Alors oui, bien sûr, les rabat-joie sont déjà en embuscade. Ils dégaineront leurs éditos froids sur la footbalisation du cyclisme, sur les budgets des équipes qui explosent, sur les champions qui ont tout gagné avant de partir. Ils pointeront du doigt les préparations millimétrées, les soupçons de dopage, les oreillettes, les watts, les transfusions. Ils rappelleront que Pogacar a déjà levé les bras trois fois, que Vingegaard revient d’une fracture mais avec la science danoise dans ses sacoches, que les jeux sont peut-être faits. Et ils auront, sur le papier, raison.

Mais ces gens-là ne comprennent rien. Ou plutôt, ils oublient.

Ils ne comprennent pas que le Tour de France, ce n’est pas une course. C’est un peuple en mouvement.

C’est un peuple qui, pendant trois semaines, suspend son désespoir. Qui oublie les queues au supermarché, l’actualité anxiogène, les chiffres de l’inflation et les minois sinistres des experts en pessimisme sur les chaînes d’info. C’est un peuple qui retrouve ses racines et ses accents, qui redécouvre la beauté de son pays depuis le fossé d’un bas-côté ou le sommet d’un virage en épingle. C’est un (ou des) peuple (s) qui, le temps d’une échappée, d’un sprint, d’une crevaison, reprend goût à son terroir, ses régions, ses nations.

Il y a dans le Tour quelque chose de miraculeux, parce qu’il nous ramène à l’essentiel. À l’enfance. Au goût du saucisson tiède, des chips molles et du rosé frais dans des gobelets en plastique. Aux discussions sans fin sur les braquets et les chances du Français du jour, même s’il finit quarante-huitième. À ces noms de cols qui sonnent comme des poèmes : Tourmalet, Izoard, Galibier. À ces routes départementales que personne ne regarde jamais, sauf en juillet, où elles deviennent les Champs-Élysées du pauvre.

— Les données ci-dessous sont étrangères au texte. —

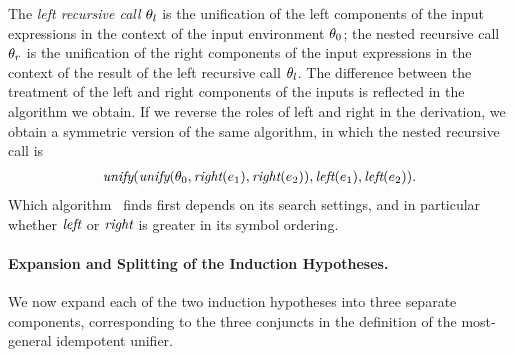 \documentclass[runningheads]{llncs}
\DeclareMathOperator{\unify}{\emph{unify}}
\DeclareMathOperator{\lef}{\emph{left}}
\DeclareMathOperator{\rig}{\emph{right}}
\begin{document}
The \emph{left recursive call} $\theta_{l}$ is the unification of the left components of the input expressions in the context of the input environment $\theta_{0}$; the nested recursive call $\theta_{r}$  is the unification of the right components of the input expressions in the context of the result of the left recursive call $\theta_{l}$. The difference between the treatment of the left and right components of the inputs is reflected in the algorithm we obtain.  If we reverse the roles of left and right in the derivation, we obtain a symmetric version of the same algorithm, in which the nested recursive call is
\[\begin{aligned}
\unify(
\begin{aligned}
   \unify(\thet{0}, 
  \rig(\e{1}),  
 \rig(\e{2})),
   \end{aligned} 
\lef(\e{1}), 
\lef(\e{2}))
 \end{aligned}. \]
Which algorithm \SNARK\ finds first depends on its search settings, and in particular whether $\lef$ or $\rig$ is greater in its symbol ordering.

\paragraph{Expansion and Splitting of the Induction Hypotheses.}
We now expand each of the two induction hypotheses into three separate components, corresponding to the three conjuncts in the definition of the most-general idempotent unifier.  
\end{document}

Le Tour, c’est l’universel rural qui répond au mondialisme urbain. C’est l’ode aux villages oubliés, aux clochers fiers, aux drapeaux bretons et catalans qu’on hisse sur les toits pour dire : « Ici aussi, on existe. » C’est le moment où la France périphérique – celle qu’on ne montre jamais – reprend le contrôle de la carte météo. C’est le retour du terroir à la une, sans qu’il ait besoin de brûler une voiture pour s’y faire une place.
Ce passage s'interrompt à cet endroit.